*** INPUT DATA Section Begins ***

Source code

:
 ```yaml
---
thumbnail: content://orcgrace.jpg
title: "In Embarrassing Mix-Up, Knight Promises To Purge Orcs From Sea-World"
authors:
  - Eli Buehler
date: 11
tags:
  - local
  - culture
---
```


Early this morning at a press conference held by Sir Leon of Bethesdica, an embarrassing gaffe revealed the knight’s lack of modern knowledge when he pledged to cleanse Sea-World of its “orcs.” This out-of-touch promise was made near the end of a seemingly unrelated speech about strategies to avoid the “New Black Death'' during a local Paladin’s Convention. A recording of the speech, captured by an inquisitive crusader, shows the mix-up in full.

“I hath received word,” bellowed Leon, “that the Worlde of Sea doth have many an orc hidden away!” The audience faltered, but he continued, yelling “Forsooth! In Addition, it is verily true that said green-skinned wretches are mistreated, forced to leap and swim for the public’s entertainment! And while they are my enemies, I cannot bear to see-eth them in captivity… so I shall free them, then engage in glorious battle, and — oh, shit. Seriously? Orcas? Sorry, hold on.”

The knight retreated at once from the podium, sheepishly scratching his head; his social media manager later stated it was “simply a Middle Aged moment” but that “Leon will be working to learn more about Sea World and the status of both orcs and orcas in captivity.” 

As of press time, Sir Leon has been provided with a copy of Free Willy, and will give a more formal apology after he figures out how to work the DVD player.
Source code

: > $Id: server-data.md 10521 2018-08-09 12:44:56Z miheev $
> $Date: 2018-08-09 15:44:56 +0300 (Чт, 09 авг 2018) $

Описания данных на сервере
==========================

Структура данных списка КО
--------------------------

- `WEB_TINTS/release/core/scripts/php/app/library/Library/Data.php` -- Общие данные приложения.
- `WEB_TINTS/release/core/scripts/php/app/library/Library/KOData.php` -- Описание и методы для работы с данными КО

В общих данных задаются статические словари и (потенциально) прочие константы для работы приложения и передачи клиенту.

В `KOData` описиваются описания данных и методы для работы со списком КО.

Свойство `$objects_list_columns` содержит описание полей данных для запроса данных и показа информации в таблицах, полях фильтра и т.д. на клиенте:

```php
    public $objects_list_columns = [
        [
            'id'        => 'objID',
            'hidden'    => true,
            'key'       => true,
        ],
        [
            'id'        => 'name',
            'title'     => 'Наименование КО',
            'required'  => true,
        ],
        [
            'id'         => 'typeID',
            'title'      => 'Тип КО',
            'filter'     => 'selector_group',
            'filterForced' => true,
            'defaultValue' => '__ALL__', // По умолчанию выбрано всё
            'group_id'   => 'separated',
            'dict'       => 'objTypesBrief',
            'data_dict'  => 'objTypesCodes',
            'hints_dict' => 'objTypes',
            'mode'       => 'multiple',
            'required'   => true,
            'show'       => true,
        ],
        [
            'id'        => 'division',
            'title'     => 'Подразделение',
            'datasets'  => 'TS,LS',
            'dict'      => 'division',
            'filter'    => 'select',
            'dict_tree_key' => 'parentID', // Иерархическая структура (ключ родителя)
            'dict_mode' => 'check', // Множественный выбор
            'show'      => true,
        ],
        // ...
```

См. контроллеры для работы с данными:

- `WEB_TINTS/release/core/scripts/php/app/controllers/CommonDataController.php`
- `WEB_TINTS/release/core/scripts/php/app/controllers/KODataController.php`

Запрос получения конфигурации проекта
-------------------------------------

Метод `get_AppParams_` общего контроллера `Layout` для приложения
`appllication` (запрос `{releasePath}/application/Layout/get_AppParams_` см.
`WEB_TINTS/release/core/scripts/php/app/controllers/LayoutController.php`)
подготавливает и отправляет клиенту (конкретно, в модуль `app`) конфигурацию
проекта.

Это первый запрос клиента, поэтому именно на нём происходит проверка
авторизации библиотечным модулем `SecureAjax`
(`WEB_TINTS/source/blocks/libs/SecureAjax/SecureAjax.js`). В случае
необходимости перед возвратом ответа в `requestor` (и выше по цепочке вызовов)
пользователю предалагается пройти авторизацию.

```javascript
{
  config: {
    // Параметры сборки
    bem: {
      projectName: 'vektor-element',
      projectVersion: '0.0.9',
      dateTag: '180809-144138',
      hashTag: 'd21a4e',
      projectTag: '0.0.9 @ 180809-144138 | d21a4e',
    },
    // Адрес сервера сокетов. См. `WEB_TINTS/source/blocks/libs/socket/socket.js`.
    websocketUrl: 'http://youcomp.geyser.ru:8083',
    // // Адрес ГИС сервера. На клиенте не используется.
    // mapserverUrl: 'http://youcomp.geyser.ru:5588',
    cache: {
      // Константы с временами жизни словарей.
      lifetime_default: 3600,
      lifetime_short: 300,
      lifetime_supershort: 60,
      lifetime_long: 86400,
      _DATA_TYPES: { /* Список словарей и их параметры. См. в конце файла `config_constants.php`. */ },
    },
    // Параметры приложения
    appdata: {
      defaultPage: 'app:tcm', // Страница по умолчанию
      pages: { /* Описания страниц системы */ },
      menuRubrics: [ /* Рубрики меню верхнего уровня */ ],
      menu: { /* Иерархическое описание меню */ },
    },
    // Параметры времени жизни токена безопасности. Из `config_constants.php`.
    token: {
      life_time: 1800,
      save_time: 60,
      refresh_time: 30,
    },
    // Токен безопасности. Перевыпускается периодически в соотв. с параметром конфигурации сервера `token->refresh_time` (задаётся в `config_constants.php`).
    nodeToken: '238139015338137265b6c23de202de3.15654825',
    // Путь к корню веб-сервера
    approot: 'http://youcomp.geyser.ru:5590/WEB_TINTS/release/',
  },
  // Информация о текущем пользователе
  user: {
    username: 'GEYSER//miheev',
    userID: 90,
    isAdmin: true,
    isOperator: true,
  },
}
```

*** INPUT DATA Section Ends ***

Reproduce each record above exactly, keeping every word as it stands.

Source code

:
 ```yaml
---
thumbnail: content://orcgrace.jpg
title: "In Embarrassing Mix-Up, Knight Promises To Purge Orcs From Sea-World"
authors:
  - Eli Buehler
date: 11
tags:
  - local
  - culture
---
```


Early this morning at a press conference held by Sir Leon of Bethesdica, an embarrassing gaffe revealed the knight’s lack of modern knowledge when he pledged to cleanse Sea-World of its “orcs.” This out-of-touch promise was made near the end of a seemingly unrelated speech about strategies to avoid the “New Black Death'' during a local Paladin’s Convention. A recording of the speech, captured by an inquisitive crusader, shows the mix-up in full.

“I hath received word,” bellowed Leon, “that the Worlde of Sea doth have many an orc hidden away!” The audience faltered, but he continued, yelling “Forsooth! In Addition, it is verily true that said green-skinned wretches are mistreated, forced to leap and swim for the public’s entertainment! And while they are my enemies, I cannot bear to see-eth them in captivity… so I shall free them, then engage in glorious battle, and — oh, shit. Seriously? Orcas? Sorry, hold on.”

The knight retreated at once from the podium, sheepishly scratching his head; his social media manager later stated it was “simply a Middle Aged moment” but that “Leon will be working to learn more about Sea World and the status of both orcs and orcas in captivity.” 

As of press time, Sir Leon has been provided with a copy of Free Willy, and will give a more formal apology after he figures out how to work the DVD player.
Source code

: > $Id: server-data.md 10521 2018-08-09 12:44:56Z miheev $
> $Date: 2018-08-09 15:44:56 +0300 (Чт, 09 авг 2018) $

Описания данных на сервере
==========================

Структура данных списка КО
--------------------------

- `WEB_TINTS/release/core/scripts/php/app/library/Library/Data.php` -- Общие данные приложения.
- `WEB_TINTS/release/core/scripts/php/app/library/Library/KOData.php` -- Описание и методы для работы с данными КО

В общих данных задаются статические словари и (потенциально) прочие константы для работы приложения и передачи клиенту.

В `KOData` описиваются описания данных и методы для работы со списком КО.

Свойство `$objects_list_columns` содержит описание полей данных для запроса данных и показа информации в таблицах, полях фильтра и т.д. на клиенте:

```php
    public $objects_list_columns = [
        [
            'id'        => 'objID',
            'hidden'    => true,
            'key'       => true,
        ],
        [
            'id'        => 'name',
            'title'     => 'Наименование КО',
            'required'  => true,
        ],
        [
            'id'         => 'typeID',
            'title'      => 'Тип КО',
            'filter'     => 'selector_group',
            'filterForced' => true,
            'defaultValue' => '__ALL__', // По умолчанию выбрано всё
            'group_id'   => 'separated',
            'dict'       => 'objTypesBrief',
            'data_dict'  => 'objTypesCodes',
            'hints_dict' => 'objTypes',
            'mode'       => 'multiple',
            'required'   => true,
            'show'       => true,
        ],
        [
            'id'        => 'division',
            'title'     => 'Подразделение',
            'datasets'  => 'TS,LS',
            'dict'      => 'division',
            'filter'    => 'select',
            'dict_tree_key' => 'parentID', // Иерархическая структура (ключ родителя)
            'dict_mode' => 'check', // Множественный выбор
            'show'      => true,
        ],
        // ...
```

См. контроллеры для работы с данными:

- `WEB_TINTS/release/core/scripts/php/app/controllers/CommonDataController.php`
- `WEB_TINTS/release/core/scripts/php/app/controllers/KODataController.php`

Запрос получения конфигурации проекта
-------------------------------------

Метод `get_AppParams_` общего контроллера `Layout` для приложения
`appllication` (запрос `{releasePath}/application/Layout/get_AppParams_` см.
`WEB_TINTS/release/core/scripts/php/app/controllers/LayoutController.php`)
подготавливает и отправляет клиенту (конкретно, в модуль `app`) конфигурацию
проекта.

Это первый запрос клиента, поэтому именно на нём происходит проверка
авторизации библиотечным модулем `SecureAjax`
(`WEB_TINTS/source/blocks/libs/SecureAjax/SecureAjax.js`). В случае
необходимости перед возвратом ответа в `requestor` (и выше по цепочке вызовов)
пользователю предалагается пройти авторизацию.

```javascript
{
  config: {
    // Параметры сборки
    bem: {
      projectName: 'vektor-element',
      projectVersion: '0.0.9',
      dateTag: '180809-144138',
      hashTag: 'd21a4e',
      projectTag: '0.0.9 @ 180809-144138 | d21a4e',
    },
    // Адрес сервера сокетов. См. `WEB_TINTS/source/blocks/libs/socket/socket.js`.
    websocketUrl: 'http://youcomp.geyser.ru:8083',
    // // Адрес ГИС сервера. На клиенте не используется.
    // mapserverUrl: 'http://youcomp.geyser.ru:5588',
    cache: {
      // Константы с временами жизни словарей.
      lifetime_default: 3600,
      lifetime_short: 300,
      lifetime_supershort: 60,
      lifetime_long: 86400,
      _DATA_TYPES: { /* Список словарей и их параметры. См. в конце файла `config_constants.php`. */ },
    },
    // Параметры приложения
    appdata: {
      defaultPage: 'app:tcm', // Страница по умолчанию
      pages: { /* Описания страниц системы */ },
      menuRubrics: [ /* Рубрики меню верхнего уровня */ ],
      menu: { /* Иерархическое описание меню */ },
    },
    // Параметры времени жизни токена безопасности. Из `config_constants.php`.
    token: {
      life_time: 1800,
      save_time: 60,
      refresh_time: 30,
    },
    // Токен безопасности. Перевыпускается периодически в соотв. с параметром конфигурации сервера `token->refresh_time` (задаётся в `config_constants.php`).
    nodeToken: '238139015338137265b6c23de202de3.15654825',
    // Путь к корню веб-сервера
    approot: 'http://youcomp.geyser.ru:5590/WEB_TINTS/release/',
  },
  // Информация о текущем пользователе
  user: {
    username: 'GEYSER//miheev',
    userID: 90,
    isAdmin: true,
    isOperator: true,
  },
}
```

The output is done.